Kanal D'de yayınlanan Beyaz Show'a bağlanan ve kendisini öğretmen olarak tanıtan Ayşe Çelik'in "Çocuklar ölmesin" dediğini belirten Kılıçdaroğlu, program sunucu Beyazıt Öztürk'ün özür dilemesiyle ilgili olarak “Vay efendim sen nasıl çocuklar ölmesin dersin? Özür üzerine özür. Programı yapan arkadaş da sanatçı arkadaş da özür diliyor.. Kardeşim neden özür diliyorsun sen? Yürek yok mu sende? Cesaret yok mu? Ne özürü diliyorsun? Kimi üzersin sen, ancak üzsen üzsen çocuk katillerini üzersin sen başka kimi üzeceksin? Ben merak ediyorum. Bu sanatçı arkadaşımızın üzerine gidenler, gitsinler annelerine bir sorsunlar, ‘anne benim önemim nedir senin güzünde’ desinler. Bir evladın önemi nedir annenin gözünde, bir sorsunlar. Bir sorsunlar bakalım. Sen kalkıyorsun bunu acımasız bir propaganda aleti olarak kullanıyorsun. Bir de savcı soruşturma açıyor terör örgütü propagandası yapmaktan” dedi.

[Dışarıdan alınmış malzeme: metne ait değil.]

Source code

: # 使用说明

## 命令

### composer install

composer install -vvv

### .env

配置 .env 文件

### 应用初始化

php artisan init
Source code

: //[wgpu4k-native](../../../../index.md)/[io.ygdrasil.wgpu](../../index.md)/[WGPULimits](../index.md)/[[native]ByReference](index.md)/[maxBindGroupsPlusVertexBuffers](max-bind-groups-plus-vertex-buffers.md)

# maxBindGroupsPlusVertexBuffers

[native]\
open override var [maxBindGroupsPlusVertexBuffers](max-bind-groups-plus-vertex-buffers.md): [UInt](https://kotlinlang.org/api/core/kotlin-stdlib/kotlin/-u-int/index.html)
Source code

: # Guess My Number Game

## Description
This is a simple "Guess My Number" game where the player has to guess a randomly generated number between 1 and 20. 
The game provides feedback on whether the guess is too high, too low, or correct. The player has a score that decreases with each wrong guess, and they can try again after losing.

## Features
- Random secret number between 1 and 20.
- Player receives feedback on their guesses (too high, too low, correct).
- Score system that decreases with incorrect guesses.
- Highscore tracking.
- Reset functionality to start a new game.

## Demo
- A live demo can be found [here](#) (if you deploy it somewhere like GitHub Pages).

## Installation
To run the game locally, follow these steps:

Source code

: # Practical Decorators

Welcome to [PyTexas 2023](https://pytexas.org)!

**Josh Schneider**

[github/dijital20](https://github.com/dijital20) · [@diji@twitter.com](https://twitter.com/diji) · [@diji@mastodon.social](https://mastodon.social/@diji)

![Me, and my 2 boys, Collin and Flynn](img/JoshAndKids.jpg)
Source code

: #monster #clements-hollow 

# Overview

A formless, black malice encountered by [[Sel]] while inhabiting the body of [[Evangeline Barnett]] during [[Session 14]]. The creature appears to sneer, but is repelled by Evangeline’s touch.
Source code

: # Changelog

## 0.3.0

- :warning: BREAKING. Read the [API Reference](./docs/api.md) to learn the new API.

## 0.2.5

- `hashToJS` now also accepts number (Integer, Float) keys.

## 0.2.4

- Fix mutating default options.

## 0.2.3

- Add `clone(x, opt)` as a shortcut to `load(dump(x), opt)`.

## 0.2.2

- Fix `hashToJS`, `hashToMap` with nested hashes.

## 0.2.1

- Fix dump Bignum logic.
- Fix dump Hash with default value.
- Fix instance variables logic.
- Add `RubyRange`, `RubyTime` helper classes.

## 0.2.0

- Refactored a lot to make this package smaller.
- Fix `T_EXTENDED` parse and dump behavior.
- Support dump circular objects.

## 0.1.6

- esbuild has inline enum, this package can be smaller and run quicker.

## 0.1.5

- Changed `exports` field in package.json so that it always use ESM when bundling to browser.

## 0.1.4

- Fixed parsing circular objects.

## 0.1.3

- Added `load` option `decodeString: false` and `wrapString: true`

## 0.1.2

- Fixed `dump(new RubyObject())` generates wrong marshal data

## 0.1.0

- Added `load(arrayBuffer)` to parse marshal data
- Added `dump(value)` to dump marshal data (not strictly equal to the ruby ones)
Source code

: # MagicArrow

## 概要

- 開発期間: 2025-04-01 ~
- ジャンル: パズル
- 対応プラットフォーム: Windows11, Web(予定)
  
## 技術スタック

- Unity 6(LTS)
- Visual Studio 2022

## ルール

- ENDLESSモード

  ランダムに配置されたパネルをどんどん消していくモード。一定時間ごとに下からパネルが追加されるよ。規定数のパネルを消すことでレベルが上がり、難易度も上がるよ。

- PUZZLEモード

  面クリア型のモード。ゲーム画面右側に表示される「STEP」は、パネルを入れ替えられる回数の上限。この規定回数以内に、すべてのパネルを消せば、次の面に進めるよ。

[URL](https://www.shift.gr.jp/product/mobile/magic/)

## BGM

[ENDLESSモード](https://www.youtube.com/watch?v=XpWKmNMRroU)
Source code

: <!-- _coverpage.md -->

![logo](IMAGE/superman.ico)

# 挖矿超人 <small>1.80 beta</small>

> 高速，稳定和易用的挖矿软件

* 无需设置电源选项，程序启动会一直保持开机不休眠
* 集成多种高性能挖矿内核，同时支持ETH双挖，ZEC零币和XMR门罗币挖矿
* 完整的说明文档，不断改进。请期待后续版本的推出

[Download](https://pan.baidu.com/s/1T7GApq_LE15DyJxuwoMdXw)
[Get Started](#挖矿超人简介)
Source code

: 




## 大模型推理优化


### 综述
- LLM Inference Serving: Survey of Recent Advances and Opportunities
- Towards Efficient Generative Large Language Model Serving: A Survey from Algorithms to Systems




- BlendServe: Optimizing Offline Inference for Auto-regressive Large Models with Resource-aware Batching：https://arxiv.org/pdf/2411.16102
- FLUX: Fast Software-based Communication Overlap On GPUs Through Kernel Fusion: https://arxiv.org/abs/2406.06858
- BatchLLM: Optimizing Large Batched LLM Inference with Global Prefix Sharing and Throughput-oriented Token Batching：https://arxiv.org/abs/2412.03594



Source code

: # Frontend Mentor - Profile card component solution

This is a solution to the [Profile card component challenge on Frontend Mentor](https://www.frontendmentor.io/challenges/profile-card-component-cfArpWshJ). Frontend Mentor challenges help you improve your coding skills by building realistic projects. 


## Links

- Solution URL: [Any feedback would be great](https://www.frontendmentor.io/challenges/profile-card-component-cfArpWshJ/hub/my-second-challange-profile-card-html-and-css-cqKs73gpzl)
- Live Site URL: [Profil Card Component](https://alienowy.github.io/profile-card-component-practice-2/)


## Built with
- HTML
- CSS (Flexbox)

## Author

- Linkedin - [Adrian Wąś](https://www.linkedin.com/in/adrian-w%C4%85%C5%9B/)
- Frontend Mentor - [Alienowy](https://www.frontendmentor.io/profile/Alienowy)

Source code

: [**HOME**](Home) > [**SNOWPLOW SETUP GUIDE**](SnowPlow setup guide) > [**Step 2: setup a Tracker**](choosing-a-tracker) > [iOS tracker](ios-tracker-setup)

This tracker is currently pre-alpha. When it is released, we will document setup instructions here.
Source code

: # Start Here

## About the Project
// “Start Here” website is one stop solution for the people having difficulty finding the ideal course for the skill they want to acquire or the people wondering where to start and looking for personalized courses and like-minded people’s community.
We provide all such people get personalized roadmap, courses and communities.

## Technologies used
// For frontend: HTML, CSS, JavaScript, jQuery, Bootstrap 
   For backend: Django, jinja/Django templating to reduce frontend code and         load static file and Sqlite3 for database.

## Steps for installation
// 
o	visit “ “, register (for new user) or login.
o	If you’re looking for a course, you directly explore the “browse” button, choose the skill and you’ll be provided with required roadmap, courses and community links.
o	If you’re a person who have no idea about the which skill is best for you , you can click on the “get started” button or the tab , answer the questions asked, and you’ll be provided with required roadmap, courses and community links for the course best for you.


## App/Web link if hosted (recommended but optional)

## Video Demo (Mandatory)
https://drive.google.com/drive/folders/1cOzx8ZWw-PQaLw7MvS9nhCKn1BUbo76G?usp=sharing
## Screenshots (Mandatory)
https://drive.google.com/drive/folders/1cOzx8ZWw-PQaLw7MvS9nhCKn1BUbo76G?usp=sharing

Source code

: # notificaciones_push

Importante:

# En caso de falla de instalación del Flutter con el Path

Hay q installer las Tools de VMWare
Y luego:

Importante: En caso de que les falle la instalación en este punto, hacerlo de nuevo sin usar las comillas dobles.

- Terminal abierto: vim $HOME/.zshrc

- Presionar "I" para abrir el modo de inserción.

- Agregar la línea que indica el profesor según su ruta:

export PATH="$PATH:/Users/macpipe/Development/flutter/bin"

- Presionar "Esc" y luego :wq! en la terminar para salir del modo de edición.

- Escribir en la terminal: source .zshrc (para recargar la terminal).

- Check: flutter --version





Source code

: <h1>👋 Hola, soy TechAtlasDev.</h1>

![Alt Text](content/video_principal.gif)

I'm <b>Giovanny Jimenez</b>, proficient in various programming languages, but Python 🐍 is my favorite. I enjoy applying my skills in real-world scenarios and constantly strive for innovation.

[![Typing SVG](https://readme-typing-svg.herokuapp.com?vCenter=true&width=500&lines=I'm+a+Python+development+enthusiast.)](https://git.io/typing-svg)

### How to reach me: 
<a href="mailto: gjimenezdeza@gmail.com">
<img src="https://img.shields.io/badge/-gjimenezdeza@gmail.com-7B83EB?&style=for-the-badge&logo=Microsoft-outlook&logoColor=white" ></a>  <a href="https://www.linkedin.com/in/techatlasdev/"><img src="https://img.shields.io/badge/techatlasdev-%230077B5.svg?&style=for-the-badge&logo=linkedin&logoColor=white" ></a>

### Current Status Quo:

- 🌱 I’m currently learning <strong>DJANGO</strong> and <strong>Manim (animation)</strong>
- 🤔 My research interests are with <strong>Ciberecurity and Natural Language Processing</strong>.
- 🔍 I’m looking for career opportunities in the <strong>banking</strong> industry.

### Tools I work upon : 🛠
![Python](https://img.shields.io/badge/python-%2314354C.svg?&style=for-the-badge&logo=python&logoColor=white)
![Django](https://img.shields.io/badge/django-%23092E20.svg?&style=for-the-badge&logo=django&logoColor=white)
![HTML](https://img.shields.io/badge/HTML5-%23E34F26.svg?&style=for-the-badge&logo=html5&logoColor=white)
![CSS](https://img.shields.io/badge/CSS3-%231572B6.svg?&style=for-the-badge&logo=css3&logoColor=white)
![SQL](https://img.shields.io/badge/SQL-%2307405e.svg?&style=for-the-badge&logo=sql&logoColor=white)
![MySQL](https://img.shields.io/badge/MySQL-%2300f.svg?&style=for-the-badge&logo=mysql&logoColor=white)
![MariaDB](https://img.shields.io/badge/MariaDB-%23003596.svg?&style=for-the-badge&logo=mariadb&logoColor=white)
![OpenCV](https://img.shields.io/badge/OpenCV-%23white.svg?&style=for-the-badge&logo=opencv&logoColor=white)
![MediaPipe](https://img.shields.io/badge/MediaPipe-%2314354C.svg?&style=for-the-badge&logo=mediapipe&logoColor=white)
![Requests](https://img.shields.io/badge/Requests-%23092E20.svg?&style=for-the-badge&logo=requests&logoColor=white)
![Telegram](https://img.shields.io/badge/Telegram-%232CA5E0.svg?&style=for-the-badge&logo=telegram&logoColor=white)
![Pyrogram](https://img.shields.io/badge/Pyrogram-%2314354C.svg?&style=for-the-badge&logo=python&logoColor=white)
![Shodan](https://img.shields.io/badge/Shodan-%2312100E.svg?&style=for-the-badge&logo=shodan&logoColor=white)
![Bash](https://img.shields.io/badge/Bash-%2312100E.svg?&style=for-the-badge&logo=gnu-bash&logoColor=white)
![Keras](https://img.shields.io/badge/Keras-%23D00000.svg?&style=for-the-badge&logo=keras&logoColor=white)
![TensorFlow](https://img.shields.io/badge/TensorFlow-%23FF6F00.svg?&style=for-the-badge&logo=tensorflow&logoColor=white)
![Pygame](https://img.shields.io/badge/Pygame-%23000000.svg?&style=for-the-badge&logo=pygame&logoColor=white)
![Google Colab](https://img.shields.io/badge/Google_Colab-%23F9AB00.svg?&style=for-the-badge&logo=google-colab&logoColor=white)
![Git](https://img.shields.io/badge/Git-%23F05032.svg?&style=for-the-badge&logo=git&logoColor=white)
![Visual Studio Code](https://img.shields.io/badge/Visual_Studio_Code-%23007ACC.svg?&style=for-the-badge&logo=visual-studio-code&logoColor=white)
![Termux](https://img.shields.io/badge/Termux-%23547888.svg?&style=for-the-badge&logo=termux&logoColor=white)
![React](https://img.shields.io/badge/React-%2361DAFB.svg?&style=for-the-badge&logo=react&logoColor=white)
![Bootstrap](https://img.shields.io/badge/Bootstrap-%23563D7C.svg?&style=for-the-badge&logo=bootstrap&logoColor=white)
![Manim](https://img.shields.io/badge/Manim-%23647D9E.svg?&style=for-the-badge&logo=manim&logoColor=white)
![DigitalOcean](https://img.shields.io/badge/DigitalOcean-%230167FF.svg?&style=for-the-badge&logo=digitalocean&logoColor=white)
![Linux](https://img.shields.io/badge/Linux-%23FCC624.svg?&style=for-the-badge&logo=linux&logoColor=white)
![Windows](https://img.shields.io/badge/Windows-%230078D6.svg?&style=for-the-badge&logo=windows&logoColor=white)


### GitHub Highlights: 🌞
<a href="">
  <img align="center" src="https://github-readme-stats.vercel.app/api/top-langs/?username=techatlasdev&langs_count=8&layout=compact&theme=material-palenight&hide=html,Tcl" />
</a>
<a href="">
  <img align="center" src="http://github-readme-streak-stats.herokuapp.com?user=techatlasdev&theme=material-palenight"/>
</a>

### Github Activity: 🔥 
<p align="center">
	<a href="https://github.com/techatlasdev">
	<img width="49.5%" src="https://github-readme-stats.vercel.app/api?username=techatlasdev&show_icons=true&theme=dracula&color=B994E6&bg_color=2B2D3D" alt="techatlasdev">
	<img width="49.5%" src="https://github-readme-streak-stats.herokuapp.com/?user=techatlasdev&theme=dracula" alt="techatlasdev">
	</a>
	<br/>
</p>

'SORUŞTURMA AÇACAKSAN BUNA AÇ'
Sol'da yer alan habere göre; “Ne zamandan beri ‘çocuklar ölmesin’ demek terör örgütü propagandası oldu” diye soran Kılıçdaroğlu, şöyle konuştu:

“Yıllar önce bunu Nazım yazmıştı, ‘çocuklar ölmesin, şeker yesinler’ diye yıllar önce. Ülke bu hale gelirse, savcı da Ankara’daki beylerin savcısı olur, cumhuriyetin savcısı olmaz. Cumhuriyetin savcısı farklı. O savcıya sormak istiyorum, şehir merkezlerini ilçe merkezlerini terör örgütü silah deposu haline getirirken, valilere ‘dokunmayın’ diyen adam teröre yardım ve yataklık yapan adam değil mi? niye soruşturma açılmıyor? Oralar silah deposu haline gelirken bu Ankara’daki beylerin haberi yok muydu? Soruşturma açacaksan buna aç. Sorarsın bürokrasiye dünyanın belgesi gelir. Sen bunları bırakıyorsun, talimatın gereğini yapıyorsun. Hitlerin adalet danışmanı vardı ya. Diyor ki hakimlere ‘bir hakim nasıl karar verecekse Führer nasıl karar verecekse öyle karar verin’ diyor. Benzeri var. Erdoğan nasıl karar verecekse öyle karar vereceksin. Böyle bir düzen olabilir mi?”